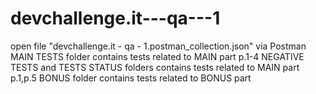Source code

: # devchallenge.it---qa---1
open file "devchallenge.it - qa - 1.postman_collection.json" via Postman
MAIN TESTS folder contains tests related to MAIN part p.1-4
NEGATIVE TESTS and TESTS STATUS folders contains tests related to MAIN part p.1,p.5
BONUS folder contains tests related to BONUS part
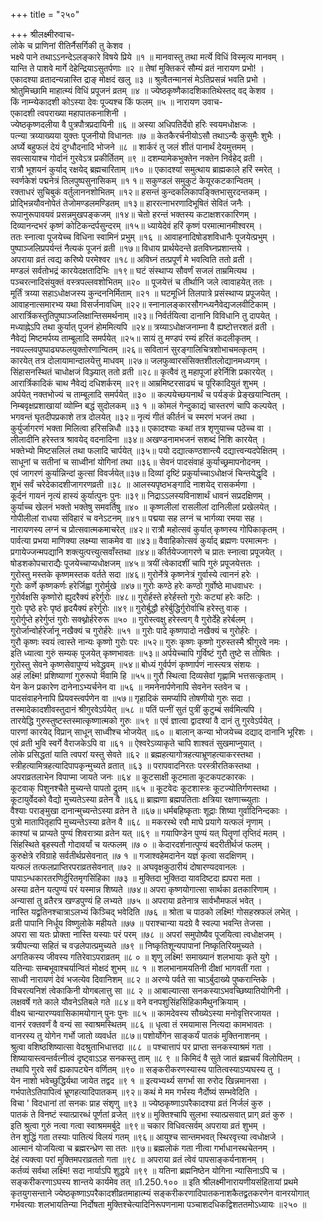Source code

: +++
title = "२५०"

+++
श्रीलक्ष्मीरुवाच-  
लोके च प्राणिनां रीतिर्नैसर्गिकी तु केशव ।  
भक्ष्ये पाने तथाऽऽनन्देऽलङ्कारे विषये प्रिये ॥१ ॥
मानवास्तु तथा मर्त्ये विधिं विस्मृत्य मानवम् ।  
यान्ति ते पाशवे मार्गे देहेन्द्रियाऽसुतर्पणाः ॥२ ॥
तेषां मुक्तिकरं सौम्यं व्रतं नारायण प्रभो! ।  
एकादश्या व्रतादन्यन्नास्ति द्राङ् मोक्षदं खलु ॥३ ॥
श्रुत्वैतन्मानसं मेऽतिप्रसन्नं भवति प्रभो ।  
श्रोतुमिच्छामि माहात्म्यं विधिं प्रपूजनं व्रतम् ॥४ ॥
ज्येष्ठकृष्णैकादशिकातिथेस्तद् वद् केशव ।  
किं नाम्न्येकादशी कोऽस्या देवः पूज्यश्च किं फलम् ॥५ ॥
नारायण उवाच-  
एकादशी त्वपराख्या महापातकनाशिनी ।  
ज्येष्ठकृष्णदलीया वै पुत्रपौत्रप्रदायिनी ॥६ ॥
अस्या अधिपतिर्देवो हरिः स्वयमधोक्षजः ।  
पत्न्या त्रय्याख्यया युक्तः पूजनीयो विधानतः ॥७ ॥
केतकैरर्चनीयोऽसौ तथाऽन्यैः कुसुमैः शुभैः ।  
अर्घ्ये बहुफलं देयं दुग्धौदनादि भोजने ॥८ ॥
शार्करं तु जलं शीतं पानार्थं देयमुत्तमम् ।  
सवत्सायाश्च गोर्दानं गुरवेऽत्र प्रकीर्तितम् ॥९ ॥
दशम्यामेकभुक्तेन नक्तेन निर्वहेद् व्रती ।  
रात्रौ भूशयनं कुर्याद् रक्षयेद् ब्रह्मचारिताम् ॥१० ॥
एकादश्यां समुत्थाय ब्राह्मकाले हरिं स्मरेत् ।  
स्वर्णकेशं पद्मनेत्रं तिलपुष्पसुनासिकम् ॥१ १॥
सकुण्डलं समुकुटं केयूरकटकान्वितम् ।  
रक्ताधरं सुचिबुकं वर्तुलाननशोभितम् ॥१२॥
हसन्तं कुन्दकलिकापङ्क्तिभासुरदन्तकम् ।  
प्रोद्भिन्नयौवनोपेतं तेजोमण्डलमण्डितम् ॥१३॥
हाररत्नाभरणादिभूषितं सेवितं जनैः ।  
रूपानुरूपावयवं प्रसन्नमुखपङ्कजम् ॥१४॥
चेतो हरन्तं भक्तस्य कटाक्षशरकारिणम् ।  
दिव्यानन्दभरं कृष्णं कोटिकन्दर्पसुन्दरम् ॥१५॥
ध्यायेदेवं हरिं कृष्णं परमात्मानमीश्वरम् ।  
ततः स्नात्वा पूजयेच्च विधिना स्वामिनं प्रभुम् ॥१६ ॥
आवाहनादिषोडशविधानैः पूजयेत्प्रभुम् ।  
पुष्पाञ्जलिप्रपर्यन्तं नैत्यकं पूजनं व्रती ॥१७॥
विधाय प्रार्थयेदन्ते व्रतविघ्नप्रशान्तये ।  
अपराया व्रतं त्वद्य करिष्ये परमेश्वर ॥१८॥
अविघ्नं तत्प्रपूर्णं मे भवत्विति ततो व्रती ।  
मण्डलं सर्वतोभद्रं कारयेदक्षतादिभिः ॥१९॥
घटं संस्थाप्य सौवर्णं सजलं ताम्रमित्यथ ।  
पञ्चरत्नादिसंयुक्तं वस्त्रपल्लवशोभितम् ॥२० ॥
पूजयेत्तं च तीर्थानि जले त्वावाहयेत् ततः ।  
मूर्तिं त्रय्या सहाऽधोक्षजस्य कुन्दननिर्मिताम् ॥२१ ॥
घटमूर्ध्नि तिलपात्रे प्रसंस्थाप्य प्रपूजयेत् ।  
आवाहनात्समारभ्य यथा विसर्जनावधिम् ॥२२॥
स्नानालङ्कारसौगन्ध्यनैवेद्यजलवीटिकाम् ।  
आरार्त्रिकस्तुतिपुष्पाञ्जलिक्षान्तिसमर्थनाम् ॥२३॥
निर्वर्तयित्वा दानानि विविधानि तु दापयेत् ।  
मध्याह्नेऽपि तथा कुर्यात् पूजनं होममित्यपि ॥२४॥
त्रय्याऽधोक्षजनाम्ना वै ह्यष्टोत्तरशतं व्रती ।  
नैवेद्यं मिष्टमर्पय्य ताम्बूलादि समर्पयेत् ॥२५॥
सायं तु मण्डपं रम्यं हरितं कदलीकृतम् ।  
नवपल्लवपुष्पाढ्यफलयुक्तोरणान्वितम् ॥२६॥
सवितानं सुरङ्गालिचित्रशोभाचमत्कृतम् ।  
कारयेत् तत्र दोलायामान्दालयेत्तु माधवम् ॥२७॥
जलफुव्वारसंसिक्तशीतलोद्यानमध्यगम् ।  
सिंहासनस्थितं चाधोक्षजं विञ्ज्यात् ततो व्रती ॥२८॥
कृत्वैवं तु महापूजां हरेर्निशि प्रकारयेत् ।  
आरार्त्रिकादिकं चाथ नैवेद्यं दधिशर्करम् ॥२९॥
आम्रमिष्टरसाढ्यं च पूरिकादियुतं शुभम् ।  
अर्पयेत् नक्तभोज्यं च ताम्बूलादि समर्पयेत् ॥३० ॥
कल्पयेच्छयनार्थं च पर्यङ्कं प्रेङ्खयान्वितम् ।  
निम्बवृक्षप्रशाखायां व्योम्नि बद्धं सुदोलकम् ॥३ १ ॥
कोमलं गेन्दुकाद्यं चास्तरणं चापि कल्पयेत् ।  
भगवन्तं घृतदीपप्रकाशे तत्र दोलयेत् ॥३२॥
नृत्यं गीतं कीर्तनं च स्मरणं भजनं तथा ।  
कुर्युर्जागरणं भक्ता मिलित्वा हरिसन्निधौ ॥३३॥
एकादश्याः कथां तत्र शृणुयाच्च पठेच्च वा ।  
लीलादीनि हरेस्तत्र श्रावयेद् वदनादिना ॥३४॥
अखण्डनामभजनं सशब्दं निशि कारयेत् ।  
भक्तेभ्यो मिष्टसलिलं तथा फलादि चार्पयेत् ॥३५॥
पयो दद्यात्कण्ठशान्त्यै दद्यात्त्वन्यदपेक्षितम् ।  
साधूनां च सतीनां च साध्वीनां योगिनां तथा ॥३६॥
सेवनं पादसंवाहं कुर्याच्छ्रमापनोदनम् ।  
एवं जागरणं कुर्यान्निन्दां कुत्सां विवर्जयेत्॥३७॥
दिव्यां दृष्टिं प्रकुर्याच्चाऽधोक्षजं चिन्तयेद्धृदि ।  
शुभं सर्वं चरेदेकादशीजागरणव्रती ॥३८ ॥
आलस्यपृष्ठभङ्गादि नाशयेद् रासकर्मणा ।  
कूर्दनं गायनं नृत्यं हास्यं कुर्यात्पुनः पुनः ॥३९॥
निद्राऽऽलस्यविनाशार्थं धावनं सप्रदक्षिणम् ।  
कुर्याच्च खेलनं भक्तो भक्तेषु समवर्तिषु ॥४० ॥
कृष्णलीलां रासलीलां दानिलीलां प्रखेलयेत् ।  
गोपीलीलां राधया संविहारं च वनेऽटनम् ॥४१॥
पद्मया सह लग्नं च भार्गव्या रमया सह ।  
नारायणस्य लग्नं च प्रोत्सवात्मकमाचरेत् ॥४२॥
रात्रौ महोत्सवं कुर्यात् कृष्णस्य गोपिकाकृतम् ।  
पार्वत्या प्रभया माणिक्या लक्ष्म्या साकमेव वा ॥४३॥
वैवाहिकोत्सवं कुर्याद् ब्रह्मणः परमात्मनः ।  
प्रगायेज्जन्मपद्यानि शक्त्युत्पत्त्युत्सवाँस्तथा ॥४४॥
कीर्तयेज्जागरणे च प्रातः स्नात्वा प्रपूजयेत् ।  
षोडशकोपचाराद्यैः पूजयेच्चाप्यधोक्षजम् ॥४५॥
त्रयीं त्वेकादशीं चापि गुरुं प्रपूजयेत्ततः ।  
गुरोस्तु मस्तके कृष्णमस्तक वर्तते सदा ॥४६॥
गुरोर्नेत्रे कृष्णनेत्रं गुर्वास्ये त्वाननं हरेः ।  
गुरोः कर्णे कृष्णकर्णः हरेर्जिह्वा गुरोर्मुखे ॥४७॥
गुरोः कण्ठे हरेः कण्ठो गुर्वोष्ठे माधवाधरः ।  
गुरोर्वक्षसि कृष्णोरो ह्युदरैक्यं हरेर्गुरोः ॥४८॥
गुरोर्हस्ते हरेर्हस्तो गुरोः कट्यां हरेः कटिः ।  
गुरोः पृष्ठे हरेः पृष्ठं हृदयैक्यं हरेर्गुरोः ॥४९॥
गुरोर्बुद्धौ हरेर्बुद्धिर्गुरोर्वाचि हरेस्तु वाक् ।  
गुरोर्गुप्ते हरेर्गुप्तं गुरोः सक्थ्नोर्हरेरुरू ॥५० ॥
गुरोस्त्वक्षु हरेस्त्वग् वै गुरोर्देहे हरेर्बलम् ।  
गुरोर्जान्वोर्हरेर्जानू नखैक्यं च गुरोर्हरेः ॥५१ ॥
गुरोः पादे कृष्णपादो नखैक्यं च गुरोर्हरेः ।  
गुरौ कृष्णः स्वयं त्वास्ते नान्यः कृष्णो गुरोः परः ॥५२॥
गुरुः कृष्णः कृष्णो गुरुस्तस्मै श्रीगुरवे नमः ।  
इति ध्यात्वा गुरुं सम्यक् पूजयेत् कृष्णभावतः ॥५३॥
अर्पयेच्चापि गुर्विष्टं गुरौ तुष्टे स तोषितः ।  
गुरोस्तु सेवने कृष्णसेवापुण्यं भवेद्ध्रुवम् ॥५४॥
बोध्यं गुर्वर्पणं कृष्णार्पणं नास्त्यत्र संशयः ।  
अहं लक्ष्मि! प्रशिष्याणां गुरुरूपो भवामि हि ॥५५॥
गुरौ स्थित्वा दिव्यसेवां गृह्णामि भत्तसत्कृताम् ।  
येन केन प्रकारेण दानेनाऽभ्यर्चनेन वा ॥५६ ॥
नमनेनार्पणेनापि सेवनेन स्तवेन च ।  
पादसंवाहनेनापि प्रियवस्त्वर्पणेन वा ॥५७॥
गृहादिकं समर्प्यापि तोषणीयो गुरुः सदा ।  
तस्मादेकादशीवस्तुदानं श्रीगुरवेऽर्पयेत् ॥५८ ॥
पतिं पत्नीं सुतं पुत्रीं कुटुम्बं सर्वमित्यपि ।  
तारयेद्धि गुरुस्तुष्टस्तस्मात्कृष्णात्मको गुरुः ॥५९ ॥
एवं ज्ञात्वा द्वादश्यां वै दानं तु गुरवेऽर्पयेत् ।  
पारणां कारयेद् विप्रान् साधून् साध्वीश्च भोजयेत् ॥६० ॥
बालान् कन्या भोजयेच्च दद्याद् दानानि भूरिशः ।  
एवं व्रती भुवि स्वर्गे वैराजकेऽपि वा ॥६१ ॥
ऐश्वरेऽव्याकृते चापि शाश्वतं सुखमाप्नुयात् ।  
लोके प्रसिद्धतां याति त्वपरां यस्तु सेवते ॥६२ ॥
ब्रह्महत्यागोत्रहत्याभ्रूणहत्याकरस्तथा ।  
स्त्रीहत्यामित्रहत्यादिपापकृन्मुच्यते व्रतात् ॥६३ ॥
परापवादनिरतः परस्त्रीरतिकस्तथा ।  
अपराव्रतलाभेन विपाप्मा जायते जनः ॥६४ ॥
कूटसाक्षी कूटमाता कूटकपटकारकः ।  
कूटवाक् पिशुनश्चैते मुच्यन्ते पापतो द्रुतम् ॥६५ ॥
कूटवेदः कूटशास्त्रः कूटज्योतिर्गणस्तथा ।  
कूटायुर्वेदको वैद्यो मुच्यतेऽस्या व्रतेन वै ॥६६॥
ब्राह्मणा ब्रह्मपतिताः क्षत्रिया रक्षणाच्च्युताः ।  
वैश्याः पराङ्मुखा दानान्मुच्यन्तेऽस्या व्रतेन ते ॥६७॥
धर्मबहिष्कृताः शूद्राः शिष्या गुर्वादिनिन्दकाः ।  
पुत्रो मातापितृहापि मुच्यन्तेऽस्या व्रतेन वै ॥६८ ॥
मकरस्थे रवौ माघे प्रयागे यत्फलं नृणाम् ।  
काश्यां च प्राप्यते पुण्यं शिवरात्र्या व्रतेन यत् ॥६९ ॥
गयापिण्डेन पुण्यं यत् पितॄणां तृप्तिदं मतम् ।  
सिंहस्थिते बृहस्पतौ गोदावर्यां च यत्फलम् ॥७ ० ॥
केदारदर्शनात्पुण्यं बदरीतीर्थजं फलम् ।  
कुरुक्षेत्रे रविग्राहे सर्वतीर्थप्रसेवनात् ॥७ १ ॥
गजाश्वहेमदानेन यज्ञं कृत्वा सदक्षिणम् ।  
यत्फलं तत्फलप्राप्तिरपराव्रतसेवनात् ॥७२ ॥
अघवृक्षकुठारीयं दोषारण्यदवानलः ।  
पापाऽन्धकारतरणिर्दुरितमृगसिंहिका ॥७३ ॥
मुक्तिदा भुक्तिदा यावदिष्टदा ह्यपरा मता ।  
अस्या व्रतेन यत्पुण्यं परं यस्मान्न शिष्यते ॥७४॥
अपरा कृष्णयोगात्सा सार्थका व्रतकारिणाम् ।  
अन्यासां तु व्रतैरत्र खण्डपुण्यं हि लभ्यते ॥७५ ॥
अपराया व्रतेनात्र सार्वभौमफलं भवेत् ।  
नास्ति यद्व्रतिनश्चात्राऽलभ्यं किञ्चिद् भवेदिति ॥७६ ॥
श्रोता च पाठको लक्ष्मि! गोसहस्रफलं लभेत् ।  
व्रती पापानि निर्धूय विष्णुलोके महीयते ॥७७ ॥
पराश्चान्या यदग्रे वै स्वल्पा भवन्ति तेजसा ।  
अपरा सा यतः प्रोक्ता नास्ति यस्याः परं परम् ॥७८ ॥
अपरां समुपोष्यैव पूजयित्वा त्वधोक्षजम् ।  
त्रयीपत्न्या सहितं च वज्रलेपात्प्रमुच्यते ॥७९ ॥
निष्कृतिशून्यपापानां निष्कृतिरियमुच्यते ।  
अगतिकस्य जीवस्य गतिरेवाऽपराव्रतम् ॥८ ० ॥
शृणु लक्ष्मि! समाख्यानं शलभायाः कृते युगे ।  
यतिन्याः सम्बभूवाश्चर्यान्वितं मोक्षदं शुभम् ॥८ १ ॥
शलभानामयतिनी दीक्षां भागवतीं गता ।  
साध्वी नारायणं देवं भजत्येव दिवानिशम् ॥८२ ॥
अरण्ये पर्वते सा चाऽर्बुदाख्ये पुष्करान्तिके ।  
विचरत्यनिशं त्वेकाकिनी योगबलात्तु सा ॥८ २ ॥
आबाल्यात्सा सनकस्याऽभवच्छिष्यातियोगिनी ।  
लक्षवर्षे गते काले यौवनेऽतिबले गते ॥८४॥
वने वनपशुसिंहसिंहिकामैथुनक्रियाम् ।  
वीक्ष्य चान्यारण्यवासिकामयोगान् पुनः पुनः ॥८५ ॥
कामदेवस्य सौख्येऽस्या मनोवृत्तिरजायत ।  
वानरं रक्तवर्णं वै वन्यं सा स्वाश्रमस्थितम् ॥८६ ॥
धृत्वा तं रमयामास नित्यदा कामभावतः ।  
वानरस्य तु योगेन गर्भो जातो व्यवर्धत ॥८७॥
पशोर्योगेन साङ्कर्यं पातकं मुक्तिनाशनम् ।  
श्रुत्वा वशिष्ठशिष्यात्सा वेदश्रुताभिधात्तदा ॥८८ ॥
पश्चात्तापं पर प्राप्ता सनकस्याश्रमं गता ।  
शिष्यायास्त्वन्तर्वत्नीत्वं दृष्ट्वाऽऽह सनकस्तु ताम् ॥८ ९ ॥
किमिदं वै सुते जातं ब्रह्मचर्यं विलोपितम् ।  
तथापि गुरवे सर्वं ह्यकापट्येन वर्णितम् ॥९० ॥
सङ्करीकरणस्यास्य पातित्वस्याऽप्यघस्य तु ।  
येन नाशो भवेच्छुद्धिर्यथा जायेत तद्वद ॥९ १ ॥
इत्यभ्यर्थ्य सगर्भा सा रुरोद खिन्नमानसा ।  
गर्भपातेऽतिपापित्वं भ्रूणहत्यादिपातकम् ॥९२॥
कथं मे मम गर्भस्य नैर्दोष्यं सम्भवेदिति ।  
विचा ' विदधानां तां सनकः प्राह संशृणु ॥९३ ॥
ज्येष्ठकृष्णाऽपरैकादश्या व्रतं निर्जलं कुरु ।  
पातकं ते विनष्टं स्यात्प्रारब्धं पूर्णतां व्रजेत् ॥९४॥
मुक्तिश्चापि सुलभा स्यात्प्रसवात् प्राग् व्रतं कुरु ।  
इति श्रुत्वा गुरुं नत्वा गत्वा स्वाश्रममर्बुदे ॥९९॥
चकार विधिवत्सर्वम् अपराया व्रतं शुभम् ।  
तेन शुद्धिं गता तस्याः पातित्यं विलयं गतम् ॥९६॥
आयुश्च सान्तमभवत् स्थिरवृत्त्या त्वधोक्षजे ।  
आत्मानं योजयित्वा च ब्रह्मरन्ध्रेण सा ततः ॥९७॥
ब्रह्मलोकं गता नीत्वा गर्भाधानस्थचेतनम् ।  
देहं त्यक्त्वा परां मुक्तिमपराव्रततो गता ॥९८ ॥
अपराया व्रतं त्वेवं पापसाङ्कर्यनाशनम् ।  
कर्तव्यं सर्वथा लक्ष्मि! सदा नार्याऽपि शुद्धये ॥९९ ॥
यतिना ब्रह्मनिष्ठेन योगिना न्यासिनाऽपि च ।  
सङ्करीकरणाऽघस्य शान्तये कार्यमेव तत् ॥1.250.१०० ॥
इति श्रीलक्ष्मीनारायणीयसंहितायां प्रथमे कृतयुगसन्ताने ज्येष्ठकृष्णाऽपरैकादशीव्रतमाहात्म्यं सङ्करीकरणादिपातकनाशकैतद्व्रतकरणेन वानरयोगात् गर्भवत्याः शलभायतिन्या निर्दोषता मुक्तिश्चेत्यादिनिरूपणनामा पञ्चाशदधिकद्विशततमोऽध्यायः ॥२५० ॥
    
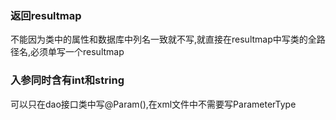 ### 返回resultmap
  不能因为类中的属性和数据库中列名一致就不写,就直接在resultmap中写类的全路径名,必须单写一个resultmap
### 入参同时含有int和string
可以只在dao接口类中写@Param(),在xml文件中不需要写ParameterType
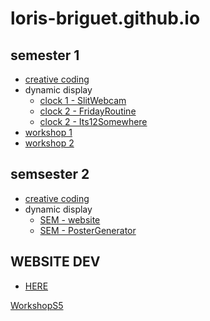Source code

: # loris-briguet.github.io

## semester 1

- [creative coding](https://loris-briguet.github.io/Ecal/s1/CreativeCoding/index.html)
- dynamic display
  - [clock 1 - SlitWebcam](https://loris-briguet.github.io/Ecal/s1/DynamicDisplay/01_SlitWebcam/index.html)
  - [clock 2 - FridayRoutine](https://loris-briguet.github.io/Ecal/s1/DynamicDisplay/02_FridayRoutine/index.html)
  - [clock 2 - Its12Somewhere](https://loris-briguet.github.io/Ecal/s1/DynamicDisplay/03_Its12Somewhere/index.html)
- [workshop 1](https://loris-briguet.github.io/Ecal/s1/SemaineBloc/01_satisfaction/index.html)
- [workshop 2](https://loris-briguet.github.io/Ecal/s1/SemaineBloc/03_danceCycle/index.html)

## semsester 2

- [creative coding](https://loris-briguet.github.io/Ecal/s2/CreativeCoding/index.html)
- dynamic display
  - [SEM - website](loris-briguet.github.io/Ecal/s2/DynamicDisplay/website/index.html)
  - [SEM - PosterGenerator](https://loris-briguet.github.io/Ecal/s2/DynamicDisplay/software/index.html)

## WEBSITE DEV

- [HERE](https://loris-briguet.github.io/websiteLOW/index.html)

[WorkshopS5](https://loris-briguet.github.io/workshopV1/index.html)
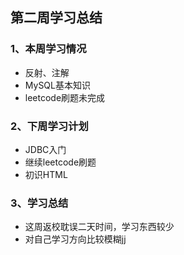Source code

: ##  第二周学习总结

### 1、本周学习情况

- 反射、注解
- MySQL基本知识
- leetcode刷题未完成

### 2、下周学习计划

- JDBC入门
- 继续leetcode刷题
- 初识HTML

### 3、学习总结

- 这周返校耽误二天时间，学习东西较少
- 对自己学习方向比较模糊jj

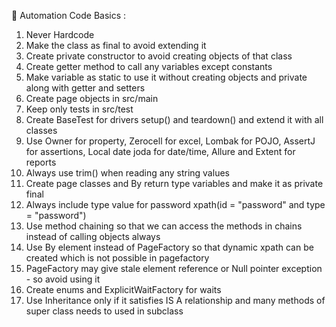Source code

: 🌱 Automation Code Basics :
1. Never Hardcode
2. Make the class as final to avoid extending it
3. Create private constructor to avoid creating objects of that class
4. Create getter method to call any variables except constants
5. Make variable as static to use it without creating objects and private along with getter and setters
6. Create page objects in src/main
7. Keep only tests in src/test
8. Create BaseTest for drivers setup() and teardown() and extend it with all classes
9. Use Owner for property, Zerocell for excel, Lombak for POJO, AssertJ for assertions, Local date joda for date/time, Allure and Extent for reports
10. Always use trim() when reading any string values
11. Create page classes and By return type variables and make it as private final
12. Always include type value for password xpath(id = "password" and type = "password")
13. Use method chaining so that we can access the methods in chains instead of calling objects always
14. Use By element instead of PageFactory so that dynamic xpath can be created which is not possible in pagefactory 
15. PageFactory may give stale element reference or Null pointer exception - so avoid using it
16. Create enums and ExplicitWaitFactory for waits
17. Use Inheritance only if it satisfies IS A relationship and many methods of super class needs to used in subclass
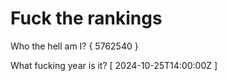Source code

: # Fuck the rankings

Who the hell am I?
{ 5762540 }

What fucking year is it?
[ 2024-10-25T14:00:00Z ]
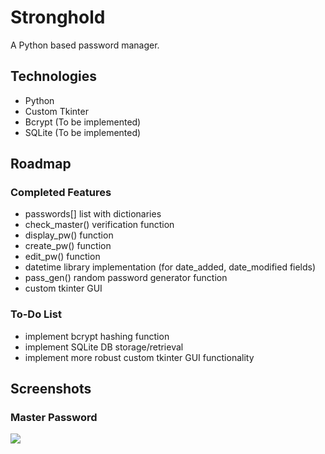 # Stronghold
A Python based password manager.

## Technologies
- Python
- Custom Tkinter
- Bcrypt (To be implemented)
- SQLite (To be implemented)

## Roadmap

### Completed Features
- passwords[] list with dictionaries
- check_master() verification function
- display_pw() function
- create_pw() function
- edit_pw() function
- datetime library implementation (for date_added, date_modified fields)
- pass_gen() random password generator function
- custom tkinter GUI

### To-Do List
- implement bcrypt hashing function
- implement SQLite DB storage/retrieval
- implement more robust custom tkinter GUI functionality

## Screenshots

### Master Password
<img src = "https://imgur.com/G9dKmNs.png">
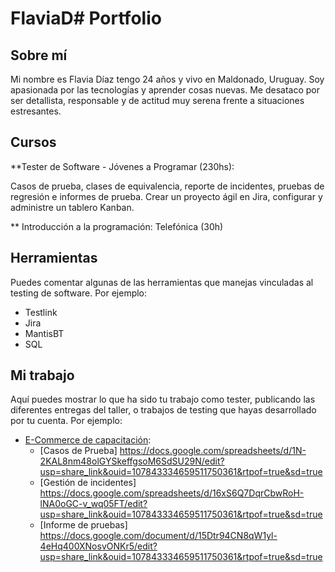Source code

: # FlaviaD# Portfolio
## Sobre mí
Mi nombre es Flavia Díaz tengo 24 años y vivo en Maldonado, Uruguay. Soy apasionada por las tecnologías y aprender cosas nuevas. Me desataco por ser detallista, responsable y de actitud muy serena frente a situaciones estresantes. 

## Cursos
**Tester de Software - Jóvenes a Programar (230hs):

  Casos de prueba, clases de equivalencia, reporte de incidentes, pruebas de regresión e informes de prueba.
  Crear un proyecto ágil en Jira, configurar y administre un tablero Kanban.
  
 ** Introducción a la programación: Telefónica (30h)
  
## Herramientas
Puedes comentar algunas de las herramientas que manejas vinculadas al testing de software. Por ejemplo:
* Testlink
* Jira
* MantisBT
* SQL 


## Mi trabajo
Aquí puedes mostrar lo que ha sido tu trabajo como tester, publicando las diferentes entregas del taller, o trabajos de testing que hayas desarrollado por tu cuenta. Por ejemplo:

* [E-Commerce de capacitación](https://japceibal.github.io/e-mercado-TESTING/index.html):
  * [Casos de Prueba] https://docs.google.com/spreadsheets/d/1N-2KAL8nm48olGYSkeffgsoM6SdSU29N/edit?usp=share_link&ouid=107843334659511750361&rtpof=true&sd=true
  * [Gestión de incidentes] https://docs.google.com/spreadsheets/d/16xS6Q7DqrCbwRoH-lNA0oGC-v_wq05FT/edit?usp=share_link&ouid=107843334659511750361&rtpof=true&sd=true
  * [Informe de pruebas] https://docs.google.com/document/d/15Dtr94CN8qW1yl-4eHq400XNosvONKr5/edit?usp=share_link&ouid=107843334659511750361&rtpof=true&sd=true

::::

AIM OF THE TASK: Lines in the data containing the string "coding" are to be counted; give that number alone.

EXERCISE RESULT: 2